The formula: =VLOOKUP(lookup value, table array, column number, [range lookup])
The formula with variables from our example below: =VLOOKUP(C2,Sheet2!A:B,2,FALSE)
In this formula, there are several variables. The following is true when you want to combine information in Sheet 1 and Sheet 2 onto Sheet 1.
- Lookup Value: This is the identical value you have in both spreadsheets. Choose the first value in your first spreadsheet. In the example that follows, this means the first email address on the list, or cell 2 (C2).
- Table Array: The range of columns on Sheet 2 you’re going to pull your data from, including the column of data identical to your lookup value (in our example, email addresses) in Sheet 1 as well as the column of data you’re trying to copy to Sheet 1. In our example, this is “Sheet2!A:B.” “A” means Column A in Sheet 2, which is the column in Sheet 2 where the data identical to our lookup value (email) in Sheet 1 is listed.

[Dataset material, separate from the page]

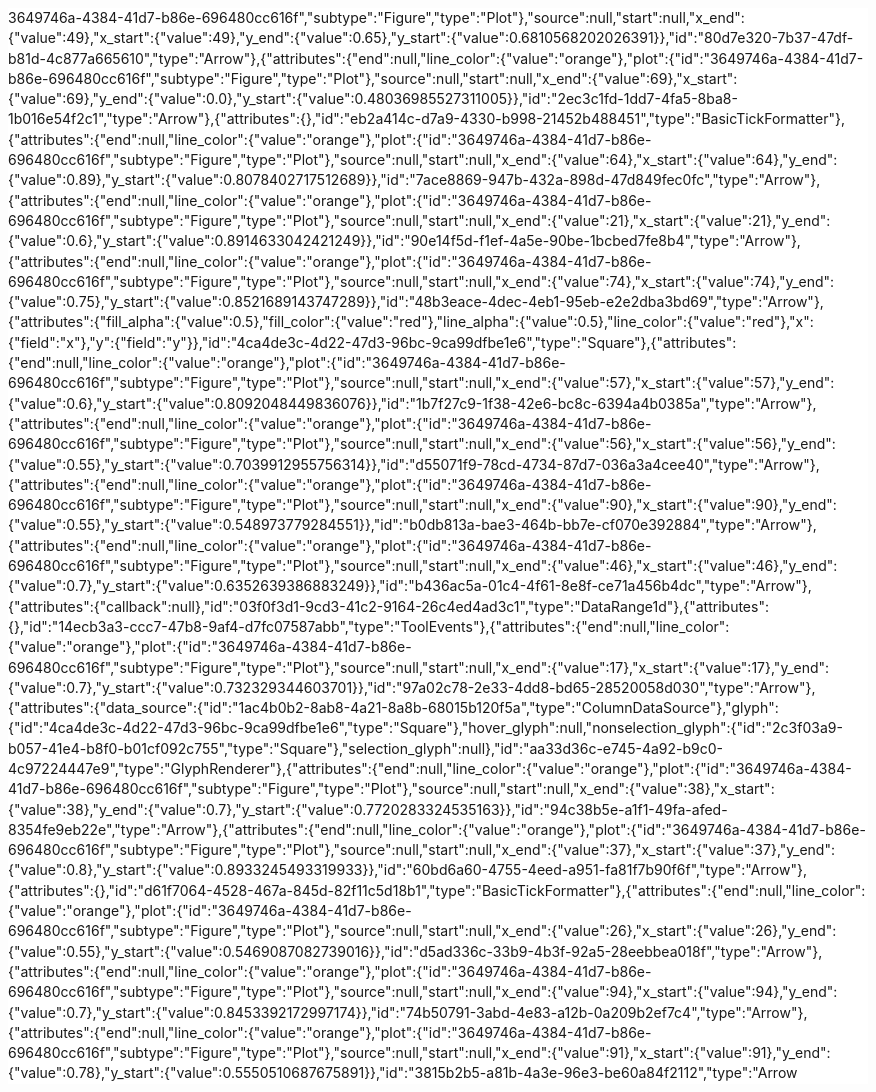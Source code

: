 3649746a-4384-41d7-b86e-696480cc616f","subtype":"Figure","type":"Plot"},"source":null,"start":null,"x_end":{"value":49},"x_start":{"value":49},"y_end":{"value":0.65},"y_start":{"value":0.6810568202026391}},"id":"80d7e320-7b37-47df-b81d-4c877a665610","type":"Arrow"},{"attributes":{"end":null,"line_color":{"value":"orange"},"plot":{"id":"3649746a-4384-41d7-b86e-696480cc616f","subtype":"Figure","type":"Plot"},"source":null,"start":null,"x_end":{"value":69},"x_start":{"value":69},"y_end":{"value":0.0},"y_start":{"value":0.48036985527311005}},"id":"2ec3c1fd-1dd7-4fa5-8ba8-1b016e54f2c1","type":"Arrow"},{"attributes":{},"id":"eb2a414c-d7a9-4330-b998-21452b488451","type":"BasicTickFormatter"},{"attributes":{"end":null,"line_color":{"value":"orange"},"plot":{"id":"3649746a-4384-41d7-b86e-696480cc616f","subtype":"Figure","type":"Plot"},"source":null,"start":null,"x_end":{"value":64},"x_start":{"value":64},"y_end":{"value":0.89},"y_start":{"value":0.8078402717512689}},"id":"7ace8869-947b-432a-898d-47d849fec0fc","type":"Arrow"},{"attributes":{"end":null,"line_color":{"value":"orange"},"plot":{"id":"3649746a-4384-41d7-b86e-696480cc616f","subtype":"Figure","type":"Plot"},"source":null,"start":null,"x_end":{"value":21},"x_start":{"value":21},"y_end":{"value":0.6},"y_start":{"value":0.8914633042421249}},"id":"90e14f5d-f1ef-4a5e-90be-1bcbed7fe8b4","type":"Arrow"},{"attributes":{"end":null,"line_color":{"value":"orange"},"plot":{"id":"3649746a-4384-41d7-b86e-696480cc616f","subtype":"Figure","type":"Plot"},"source":null,"start":null,"x_end":{"value":74},"x_start":{"value":74},"y_end":{"value":0.75},"y_start":{"value":0.8521689143747289}},"id":"48b3eace-4dec-4eb1-95eb-e2e2dba3bd69","type":"Arrow"},{"attributes":{"fill_alpha":{"value":0.5},"fill_color":{"value":"red"},"line_alpha":{"value":0.5},"line_color":{"value":"red"},"x":{"field":"x"},"y":{"field":"y"}},"id":"4ca4de3c-4d22-47d3-96bc-9ca99dfbe1e6","type":"Square"},{"attributes":{"end":null,"line_color":{"value":"orange"},"plot":{"id":"3649746a-4384-41d7-b86e-696480cc616f","subtype":"Figure","type":"Plot"},"source":null,"start":null,"x_end":{"value":57},"x_start":{"value":57},"y_end":{"value":0.6},"y_start":{"value":0.8092048449836076}},"id":"1b7f27c9-1f38-42e6-bc8c-6394a4b0385a","type":"Arrow"},{"attributes":{"end":null,"line_color":{"value":"orange"},"plot":{"id":"3649746a-4384-41d7-b86e-696480cc616f","subtype":"Figure","type":"Plot"},"source":null,"start":null,"x_end":{"value":56},"x_start":{"value":56},"y_end":{"value":0.55},"y_start":{"value":0.7039912955756314}},"id":"d55071f9-78cd-4734-87d7-036a3a4cee40","type":"Arrow"},{"attributes":{"end":null,"line_color":{"value":"orange"},"plot":{"id":"3649746a-4384-41d7-b86e-696480cc616f","subtype":"Figure","type":"Plot"},"source":null,"start":null,"x_end":{"value":90},"x_start":{"value":90},"y_end":{"value":0.55},"y_start":{"value":0.548973779284551}},"id":"b0db813a-bae3-464b-bb7e-cf070e392884","type":"Arrow"},{"attributes":{"end":null,"line_color":{"value":"orange"},"plot":{"id":"3649746a-4384-41d7-b86e-696480cc616f","subtype":"Figure","type":"Plot"},"source":null,"start":null,"x_end":{"value":46},"x_start":{"value":46},"y_end":{"value":0.7},"y_start":{"value":0.6352639386883249}},"id":"b436ac5a-01c4-4f61-8e8f-ce71a456b4dc","type":"Arrow"},{"attributes":{"callback":null},"id":"03f0f3d1-9cd3-41c2-9164-26c4ed4ad3c1","type":"DataRange1d"},{"attributes":{},"id":"14ecb3a3-ccc7-47b8-9af4-d7fc07587abb","type":"ToolEvents"},{"attributes":{"end":null,"line_color":{"value":"orange"},"plot":{"id":"3649746a-4384-41d7-b86e-696480cc616f","subtype":"Figure","type":"Plot"},"source":null,"start":null,"x_end":{"value":17},"x_start":{"value":17},"y_end":{"value":0.7},"y_start":{"value":0.732329344603701}},"id":"97a02c78-2e33-4dd8-bd65-28520058d030","type":"Arrow"},{"attributes":{"data_source":{"id":"1ac4b0b2-8ab8-4a21-8a8b-68015b120f5a","type":"ColumnDataSource"},"glyph":{"id":"4ca4de3c-4d22-47d3-96bc-9ca99dfbe1e6","type":"Square"},"hover_glyph":null,"nonselection_glyph":{"id":"2c3f03a9-b057-41e4-b8f0-b01cf092c755","type":"Square"},"selection_glyph":null},"id":"aa33d36c-e745-4a92-b9c0-4c97224447e9","type":"GlyphRenderer"},{"attributes":{"end":null,"line_color":{"value":"orange"},"plot":{"id":"3649746a-4384-41d7-b86e-696480cc616f","subtype":"Figure","type":"Plot"},"source":null,"start":null,"x_end":{"value":38},"x_start":{"value":38},"y_end":{"value":0.7},"y_start":{"value":0.7720283324535163}},"id":"94c38b5e-a1f1-49fa-afed-8354fe9eb22e","type":"Arrow"},{"attributes":{"end":null,"line_color":{"value":"orange"},"plot":{"id":"3649746a-4384-41d7-b86e-696480cc616f","subtype":"Figure","type":"Plot"},"source":null,"start":null,"x_end":{"value":37},"x_start":{"value":37},"y_end":{"value":0.8},"y_start":{"value":0.8933245493319933}},"id":"60bd6a60-4755-4eed-a951-fa81f7b90f6f","type":"Arrow"},{"attributes":{},"id":"d61f7064-4528-467a-845d-82f11c5d18b1","type":"BasicTickFormatter"},{"attributes":{"end":null,"line_color":{"value":"orange"},"plot":{"id":"3649746a-4384-41d7-b86e-696480cc616f","subtype":"Figure","type":"Plot"},"source":null,"start":null,"x_end":{"value":26},"x_start":{"value":26},"y_end":{"value":0.55},"y_start":{"value":0.5469087082739016}},"id":"d5ad336c-33b9-4b3f-92a5-28eebbea018f","type":"Arrow"},{"attributes":{"end":null,"line_color":{"value":"orange"},"plot":{"id":"3649746a-4384-41d7-b86e-696480cc616f","subtype":"Figure","type":"Plot"},"source":null,"start":null,"x_end":{"value":94},"x_start":{"value":94},"y_end":{"value":0.7},"y_start":{"value":0.8453392172997174}},"id":"74b50791-3abd-4e83-a12b-0a209b2ef7c4","type":"Arrow"},{"attributes":{"end":null,"line_color":{"value":"orange"},"plot":{"id":"3649746a-4384-41d7-b86e-696480cc616f","subtype":"Figure","type":"Plot"},"source":null,"start":null,"x_end":{"value":91},"x_start":{"value":91},"y_end":{"value":0.78},"y_start":{"value":0.5550510687675891}},"id":"3815b2b5-a81b-4a3e-96e3-be60a84f2112","type":"Arrow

The “B” means Column B, which contains the information that’s only available in Sheet 2 that you want to translate to Sheet 1.
- Column Number: If the table array (the range of columns you just indicated) this tells Excel which column the new data you want to copy to Sheet 1 is located in. In our example, this would be the column that “House” is located in. “House” is the second column in our range of columns (table array), so our column number is 2. [Note: Your range can be more than two columns. For example, if there are three columns on Sheet 2 — Email, Age, and House — and you still want to bring House onto Sheet 1, you can still use a VLOOKUP. You just need to change the “2” to a “3” so it pulls back the value in the third column: =VLOOKUP(C2:Sheet2!A:C,3,false).]

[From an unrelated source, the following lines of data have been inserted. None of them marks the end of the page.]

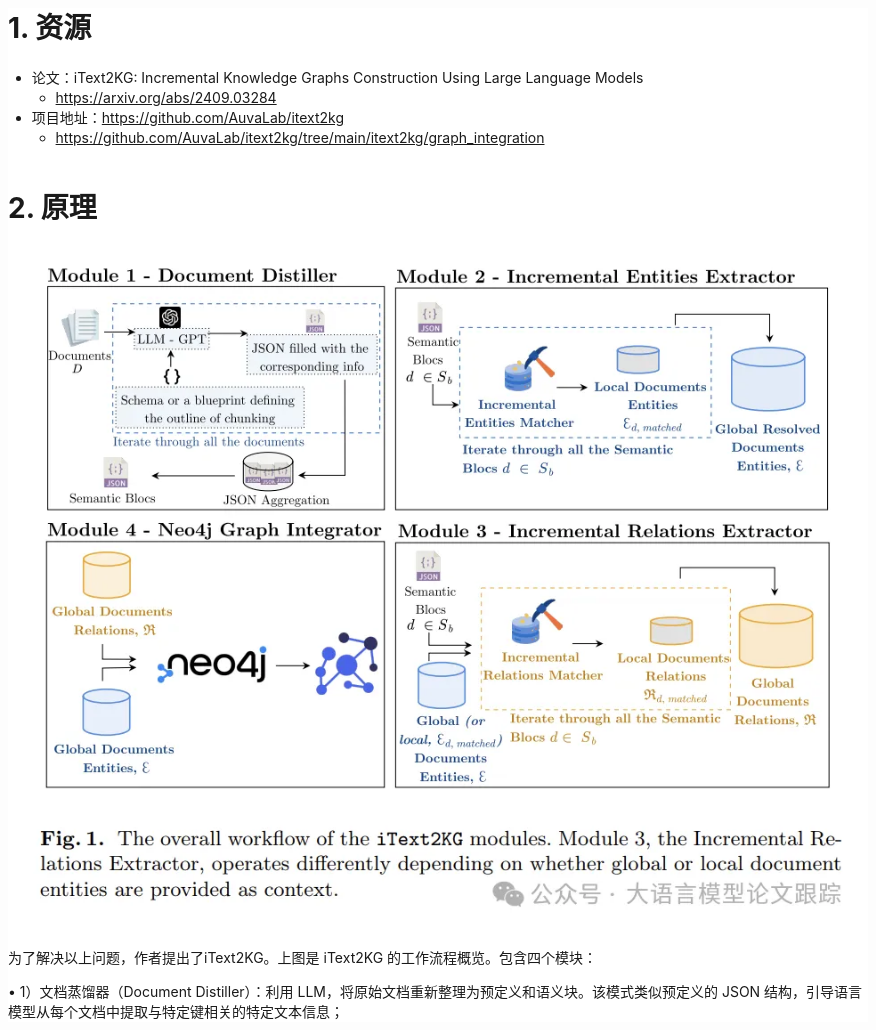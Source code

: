 # 1. 资源

- 论文：iText2KG: Incremental Knowledge Graphs Construction Using Large Language Models
    - https://arxiv.org/abs/2409.03284
- 项目地址：https://github.com/AuvaLab/itext2kg
  - https://github.com/AuvaLab/itext2kg/tree/main/itext2kg/graph_integration
  
# 2. 原理

![](.10_iText2KG_images/结构图.png)

为了解决以上问题，作者提出了iText2KG。上图是 iText2KG 的工作流程概览。包含四个模块：

• 1）文档蒸馏器（Document Distiller）：利用 LLM，将原始文档重新整理为预定义和语义块。该模式类似预定义的 JSON 结构，引导语言模型从每个文档中提取与特定键相关的特定文本信息；

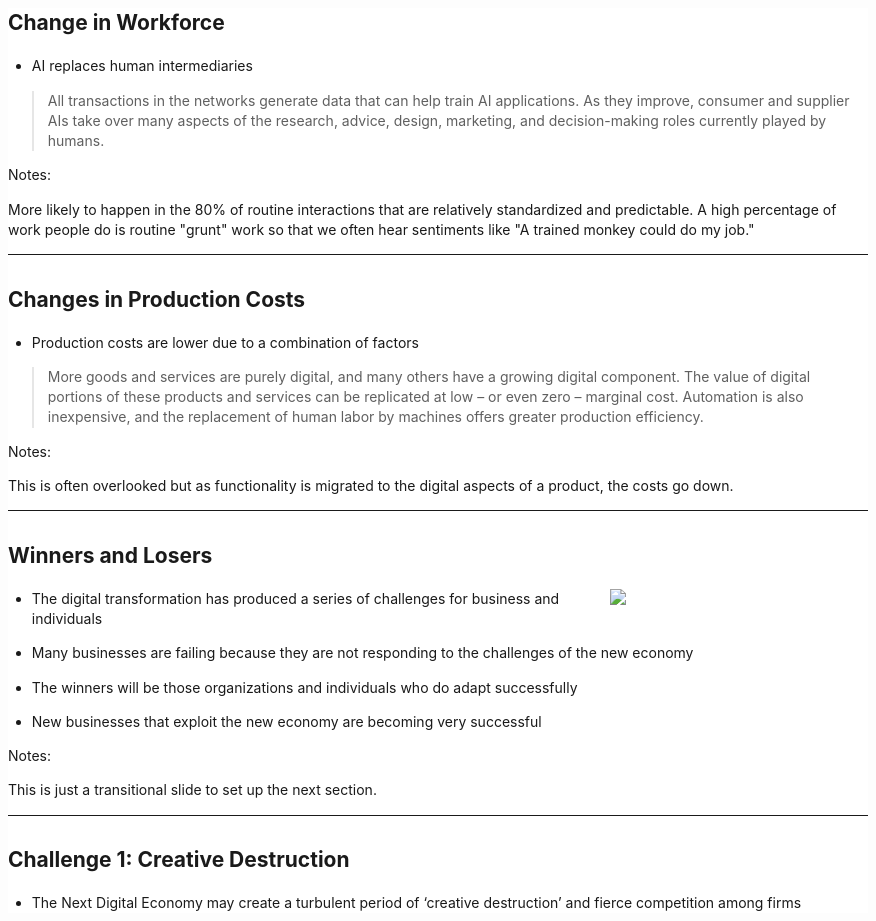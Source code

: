 
## Change in Workforce

* AI replaces human intermediaries

> All transactions in the networks generate data that can help train AI applications. As they improve, consumer and supplier AIs take over many aspects of the research, advice, design, marketing, and decision-making roles currently played by humans.


Notes:

More likely to happen in the 80% of routine interactions that are relatively standardized and predictable.  A high percentage of work people do is routine "grunt" work so that we often hear sentiments like "A trained monkey could do my job."

---

## Changes in Production Costs

* Production costs are lower due to a combination of factors

>More goods and services are purely digital, and many others have a growing digital component. The value of digital portions of these products and services can be replicated at low – or even zero – marginal cost. Automation is also inexpensive, and the replacement of human labor by machines offers greater production efficiency.

Notes:

This is often overlooked but as functionality is migrated to the digital aspects of a product, the costs go down.

---

## Winners and Losers

<img src="../assets/images/digital-transformation/3rd-party/winnerslosers.jpg" style="width:30%; float:right;" />

* The digital transformation has produced a series of challenges for business and individuals

* Many businesses are failing because they are not responding to the challenges of the new economy

* The winners will be those organizations and individuals who do adapt successfully

* New businesses that exploit the new economy are becoming very successful

Notes:

This is just a transitional slide to set up the next section.

---

## Challenge 1: Creative Destruction

* The Next Digital Economy may create a turbulent period of ‘creative destruction’ and fierce competition among firms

- Range Lookup: Use FALSE to ensure you pull in only exact value matches.
In the example below, Sheet 1 and Sheet 2 contain lists describing different information about the same people, and the common thread between the two is their email addresses. Let’s say we want to combine both datasets so that all the house information from Sheet 2 translates over to Sheet 1.
So when we type in the formula =VLOOKUP(C2,Sheet2!A:B,2,FALSE), we bring all the house data into Sheet 1.
Keep in mind that VLOOKUP will only pull back values from the second sheet that are to the right of the column containing your identical data. This can lead to some limitations, which is why some people prefer to use the INDEX and MATCH functions instead.